Mike Soroka pitched a live batting practice/simulated game Saturday as he continues his way back from a torn Achilles that ended his 2020 season after three starts.

“He’s doing good,” said manager Brian Snitker, who conducted his daily media conference earlier than usual Saturday morning so he could go watch Soroka. “Really good, actually. They’re still checking boxes with him.”

It’s still unclear whether Soroka will be ready for the start of the regular season. It does appear he’s on pace to make a start during spring training, whether that’s in an intrasquad affair or against another team. Every report about Soroka has been encouraging, and that’s the best the Braves could hope at this stage.

Among those encouraged by Soroka is fellow starter and spring-training roommate Ian Anderson, who pitched opposite of Soroka in his first simulated game.

“He threw today, so I’m going to have to get back and ask him how it went,” Anderson said. “He’s happy. He’s upbeat and he’s excited, I know that.”

If the Braves opt against putting Soroka on the initial roster, Kyle Wright, Bryse Wilson or Huascar Ynoa could fill the rotation vacancy. The team also could temporarily proceed with four starters because of scheduling quirks. But one way or another, barring a setback, Soroka should be with the Braves sometime early this season. That will be a major boost for the World Series hopefuls.

Notes from Saturday:

- Anderson made his second spring start, allowing three runs on four hits in the Braves’ 7-1 loss to the Red Sox. Anderson struck out seven - including the first four hitters before Hunter Renfroe homered - and walked only one in 3-1/3 innings (his final frame was rolled, meaning it ended at the manager’s discretion before three outs were recorded because Anderson had reached his designated pitch count).

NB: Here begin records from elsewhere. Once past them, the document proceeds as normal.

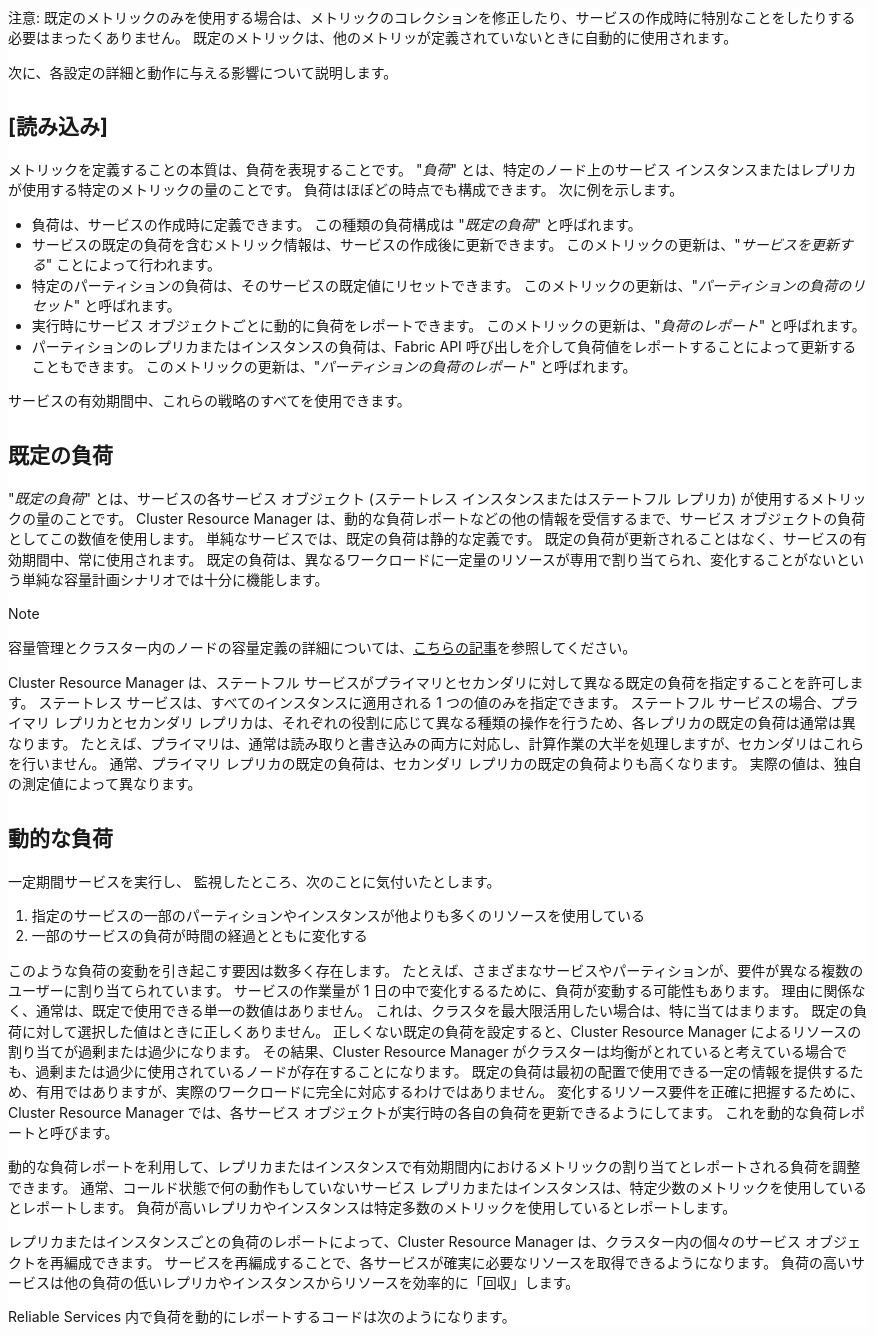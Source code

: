 注意: 既定のメトリックのみを使用する場合は、メトリックのコレクションを修正したり、サービスの作成時に特別なことをしたりする必要はまったくありません。 既定のメトリックは、他のメトリッが定義されていないときに自動的に使用されます。 

次に、各設定の詳細と動作に与える影響について説明します。

## <a name="load"></a>[読み込み]
メトリックを定義することの本質は、負荷を表現することです。 "*負荷*" とは、特定のノード上のサービス インスタンスまたはレプリカが使用する特定のメトリックの量のことです。 負荷はほぼどの時点でも構成できます。 次に例を示します。

  - 負荷は、サービスの作成時に定義できます。 この種類の負荷構成は "_既定の負荷_" と呼ばれます。
  - サービスの既定の負荷を含むメトリック情報は、サービスの作成後に更新できます。 このメトリックの更新は、"_サービスを更新する_" ことによって行われます。
  - 特定のパーティションの負荷は、そのサービスの既定値にリセットできます。 このメトリックの更新は、"_パーティションの負荷のリセット_" と呼ばれます。
  - 実行時にサービス オブジェクトごとに動的に負荷をレポートできます。 このメトリックの更新は、"_負荷のレポート_" と呼ばれます。
  - パーティションのレプリカまたはインスタンスの負荷は、Fabric API 呼び出しを介して負荷値をレポートすることによって更新することもできます。 このメトリックの更新は、"_パーティションの負荷のレポート_" と呼ばれます。

サービスの有効期間中、これらの戦略のすべてを使用できます。

## <a name="default-load"></a>既定の負荷
"*既定の負荷*" とは、サービスの各サービス オブジェクト (ステートレス インスタンスまたはステートフル レプリカ) が使用するメトリックの量のことです。 Cluster Resource Manager は、動的な負荷レポートなどの他の情報を受信するまで、サービス オブジェクトの負荷としてこの数値を使用します。 単純なサービスでは、既定の負荷は静的な定義です。 既定の負荷が更新されることはなく、サービスの有効期間中、常に使用されます。 既定の負荷は、異なるワークロードに一定量のリソースが専用で割り当てられ、変化することがないという単純な容量計画シナリオでは十分に機能します。

> [!NOTE]
> 容量管理とクラスター内のノードの容量定義の詳細については、[こちらの記事](service-fabric-cluster-resource-manager-cluster-description.md#capacity)を参照してください。
> 

Cluster Resource Manager は、ステートフル サービスがプライマリとセカンダリに対して異なる既定の負荷を指定することを許可します。 ステートレス サービスは、すべてのインスタンスに適用される 1 つの値のみを指定できます。 ステートフル サービスの場合、プライマリ レプリカとセカンダリ レプリカは、それぞれの役割に応じて異なる種類の操作を行うため、各レプリカの既定の負荷は通常は異なります。 たとえば、プライマリは、通常は読み取りと書き込みの両方に対応し、計算作業の大半を処理しますが、セカンダリはこれらを行いません。 通常、プライマリ レプリカの既定の負荷は、セカンダリ レプリカの既定の負荷よりも高くなります。 実際の値は、独自の測定値によって異なります。

## <a name="dynamic-load"></a>動的な負荷
一定期間サービスを実行し、 監視したところ、次のことに気付いたとします。

1. 指定のサービスの一部のパーティションやインスタンスが他よりも多くのリソースを使用している
2. 一部のサービスの負荷が時間の経過とともに変化する

このような負荷の変動を引き起こす要因は数多く存在します。 たとえば、さまざまなサービスやパーティションが、要件が異なる複数のユーザーに割り当てられています。 サービスの作業量が 1 日の中で変化するるために、負荷が変動する可能性もあります。 理由に関係なく、通常は、既定で使用できる単一の数値はありません。 これは、クラスタを最大限活用したい場合は、特に当てはまります。 既定の負荷に対して選択した値はときに正しくありません。 正しくない既定の負荷を設定すると、Cluster Resource Manager によるリソースの割り当てが過剰または過少になります。 その結果、Cluster Resource Manager がクラスターは均衡がとれていると考えている場合でも、過剰または過少に使用されているノードが存在することになります。 既定の負荷は最初の配置で使用できる一定の情報を提供するため、有用ではありますが、実際のワークロードに完全に対応するわけではありません。 変化するリソース要件を正確に把握するために、Cluster Resource Manager では、各サービス オブジェクトが実行時の各自の負荷を更新できるようにしてます。 これを動的な負荷レポートと呼びます。

動的な負荷レポートを利用して、レプリカまたはインスタンスで有効期間内におけるメトリックの割り当てとレポートされる負荷を調整できます。 通常、コールド状態で何の動作もしていないサービス レプリカまたはインスタンスは、特定少数のメトリックを使用しているとレポートします。 負荷が高いレプリカやインスタンスは特定多数のメトリックを使用しているとレポートします。

レプリカまたはインスタンスごとの負荷のレポートによって、Cluster Resource Manager は、クラスター内の個々のサービス オブジェクトを再編成できます。 サービスを再編成することで、各サービスが確実に必要なリソースを取得できるようになります。 負荷の高いサービスは他の負荷の低いレプリカやインスタンスからリソースを効率的に「回収」します。

Reliable Services 内で負荷を動的にレポートするコードは次のようになります。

“I felt like the ball was coming out good and my mechanics were good,” Anderson said. “I was filling up the strike zone for the most part, so those are positives to take away. The goal was to go four innings. I had a couple long at-bats and a couple hits, so (the pitch count) can build up quick, and I hit my pitch limit. The biggest thing is getting those ups and downs, going and sitting down and getting back out there for the next inning. I was happy with the way it ended.”

- Nate Jones, the 35-year-old non-roster invitee who’s vying for a reliever role, has allowed one hit over his three scoreless outings. Jones had 6.27 ERA in 21 games with the Reds in 2020, after he returned from a season-ending right forearm injury the previous season. Despite injuries in recent years, he was a valuable reliever over a lengthy stretch. Jones had a 2.67 ERA with 164 strikeouts against 49 walks for the White Sox from 2015-19 (147 games).

Jones needs to continue his spring success if he’s going to be a surprise addition to the opening-day roster, but Snitker likes what he’s seen thus far.

“He’s intriguing, man,” Snitker said. “He’s had really good success here. It’s that different look. The ball jumps out of his hand. I’ve been very impressed with him. He’s another one we’ll keep running out there and getting a look at him. He’s had success before, and he’s throwing the ball really, really well in this camp.”

- The Braves will have a bullpen game Sunday against the Rays. Luke Jackson or Grant Dayton will start. It will be the team’s 13th exhibition contest.